His jaw tightened. Nearly a minute passed before he spoke. “The Assembly had gotten old and bloated on power. They didn’t expand the city fast enough, and soul piled upon soul until only the wealthiest could afford room to breathe. And here comes this new archduke, promising a room for every soul and an Afterlife to believe in. What miserable soul wouldn’t flock right to his arms?”
 

“Did you?”

“No,” he snorted. “I was miserable, but I had her. She never wanted to fight in any war, so we stayed out of the Revolution until a winner walked out of the dust. The archduke took his seat, and practically the next day, things started changing. Using the sinners, he confiscated the old money and gave it to the people. He sent his blackjackets to the outer districts to keep order while others began construction of new homes for new souls. And for it all, he simply wanted one thing in return.”

“Loyalty?” Amber asked.
 

Dino smirked and looked out the window at the twinkling city. “That was expected. No, the archduke wanted relics. Nothing else mattered to him. Bring him a relic, any relic, no matter how powerful, and he could make you one of the landed gentry overnight. We needed money. Zoe didn’t mind being poor, but I saw how she looked at the nicer townhomes and big apartments in the inner districts. I knew where she really wanted to live. So, I started hunting relics and selling what I found in the Deep Market.”

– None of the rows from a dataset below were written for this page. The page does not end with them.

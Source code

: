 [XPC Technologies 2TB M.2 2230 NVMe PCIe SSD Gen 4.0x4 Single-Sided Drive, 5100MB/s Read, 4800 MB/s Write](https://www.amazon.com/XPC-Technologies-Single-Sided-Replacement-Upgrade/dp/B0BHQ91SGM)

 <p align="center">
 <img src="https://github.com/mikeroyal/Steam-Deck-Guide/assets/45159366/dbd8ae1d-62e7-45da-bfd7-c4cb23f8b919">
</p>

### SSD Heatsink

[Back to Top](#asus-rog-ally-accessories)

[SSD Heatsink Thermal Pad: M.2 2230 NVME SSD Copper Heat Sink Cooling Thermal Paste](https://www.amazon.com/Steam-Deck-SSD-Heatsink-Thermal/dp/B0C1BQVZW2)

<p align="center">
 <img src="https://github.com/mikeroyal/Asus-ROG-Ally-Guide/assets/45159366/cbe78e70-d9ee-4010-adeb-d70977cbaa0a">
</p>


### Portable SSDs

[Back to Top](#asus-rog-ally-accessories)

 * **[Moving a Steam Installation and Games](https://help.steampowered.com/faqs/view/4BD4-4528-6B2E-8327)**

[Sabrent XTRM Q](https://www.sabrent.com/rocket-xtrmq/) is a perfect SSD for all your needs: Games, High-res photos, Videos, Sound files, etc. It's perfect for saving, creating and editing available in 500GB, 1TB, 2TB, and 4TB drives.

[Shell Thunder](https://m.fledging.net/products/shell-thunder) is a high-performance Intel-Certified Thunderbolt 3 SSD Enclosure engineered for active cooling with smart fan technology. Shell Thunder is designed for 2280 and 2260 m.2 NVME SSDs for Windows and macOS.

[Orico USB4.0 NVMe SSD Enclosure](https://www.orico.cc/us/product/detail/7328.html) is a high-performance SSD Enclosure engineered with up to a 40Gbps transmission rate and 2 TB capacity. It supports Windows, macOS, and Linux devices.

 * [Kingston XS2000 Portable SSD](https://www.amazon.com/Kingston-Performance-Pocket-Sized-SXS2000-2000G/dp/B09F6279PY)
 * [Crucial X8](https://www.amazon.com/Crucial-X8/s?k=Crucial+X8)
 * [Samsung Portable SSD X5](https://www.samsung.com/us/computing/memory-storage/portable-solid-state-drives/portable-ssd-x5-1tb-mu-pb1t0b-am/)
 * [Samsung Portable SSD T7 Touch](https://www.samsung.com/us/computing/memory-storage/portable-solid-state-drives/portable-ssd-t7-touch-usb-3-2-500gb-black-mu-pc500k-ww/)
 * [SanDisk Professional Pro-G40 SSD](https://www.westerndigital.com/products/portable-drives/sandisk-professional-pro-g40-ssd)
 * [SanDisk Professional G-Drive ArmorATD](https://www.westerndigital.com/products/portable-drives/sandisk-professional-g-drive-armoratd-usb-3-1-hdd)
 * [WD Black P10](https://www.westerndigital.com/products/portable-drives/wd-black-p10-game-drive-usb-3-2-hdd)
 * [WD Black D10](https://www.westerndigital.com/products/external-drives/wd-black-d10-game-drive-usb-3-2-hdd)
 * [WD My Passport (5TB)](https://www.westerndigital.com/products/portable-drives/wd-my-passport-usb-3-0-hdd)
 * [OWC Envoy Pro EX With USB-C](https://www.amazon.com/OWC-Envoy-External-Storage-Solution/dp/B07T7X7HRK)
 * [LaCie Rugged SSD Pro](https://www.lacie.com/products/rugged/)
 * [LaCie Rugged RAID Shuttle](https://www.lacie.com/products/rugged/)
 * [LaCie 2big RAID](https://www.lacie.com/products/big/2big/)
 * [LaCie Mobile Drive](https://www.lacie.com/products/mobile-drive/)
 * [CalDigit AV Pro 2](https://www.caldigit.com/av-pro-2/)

“The Deep Market? Sounds mysterious.”

“There’re no factions in the Deep Market, just souls looking to make it rich or play with power. For me, it worked well for awhile. I started small enough, trading trinkets me and my men found scouring the Deep’s fringes. When the cash started flowing, we went deeper, got braver, took bigger risks.

“It’s hard to remember exactly what the Deep’s like once you leave it, but on my last trip, we went far. Really far. For days. Some of my men didn’t make it back. But I did, and I brought something with me I knew would make me rich. And it did. Faye wanted it. Wilhelmina wanted it. And the archduke wanted it.”

He laughed and shook his head. “The archduke offered so much money for it, Amber. So much. How could I refuse? It’d get me a nice place in Angel Park and then some!”

Amber swallowed. She sat up and looked to him. “What was this relic he wanted so badly?”

“You know it. You’ve seen it.” Dino squeezed his fists and shut his eyes. “I sold the archduke the most powerful relic this city’s ever seen. It was a mask, white, and shaped like a simple skull. It gave the soul who wears it power like nothing anyone had ever seen before, but it also made him a monster. It made him Bone Man.”

So much about Dino started making sense then. Suddenly the man had depth, layers she never saw—or refused to see—before. He blamed himself for Bone Man’s murders, like she blamed herself for Toby’s death.

“The archduke ordered everyone involved dead,” he continued. “Guess he didn’t want anyone to know how Bone Man truly came about. One by one my men disappeared. Gone, and all because of me. I had no clue what was going on. How could I? I was drunk and celebrating day and night. I could barely remember my own name half the time. Bone Man came for me last. At least, he tried to.” He cleared his throat and looked down.
 

“Zoe stopped him,” he murmured. “She found out. She was coming to warn me when he killed her. I remember everything. The casino. The rain on my cheeks. Laughing. Seeing her face. Seeing
his
come behind it. Her scream. Her dust.”

“I’m so sorry, Dino. You had no way of knowing what would happen.”

He snorted and shook his head. “Zoe did. She was a fireball, and there were hardly any spirits better than her in all of Afterlife. She saw what was coming, and she must’ve known warning me doomed her. She still did it. Damned woman loved me for some reason. Now she’s dust. She’s dust because of me, and everyone else who’s died by Bone Man’s hand is dead because of me.”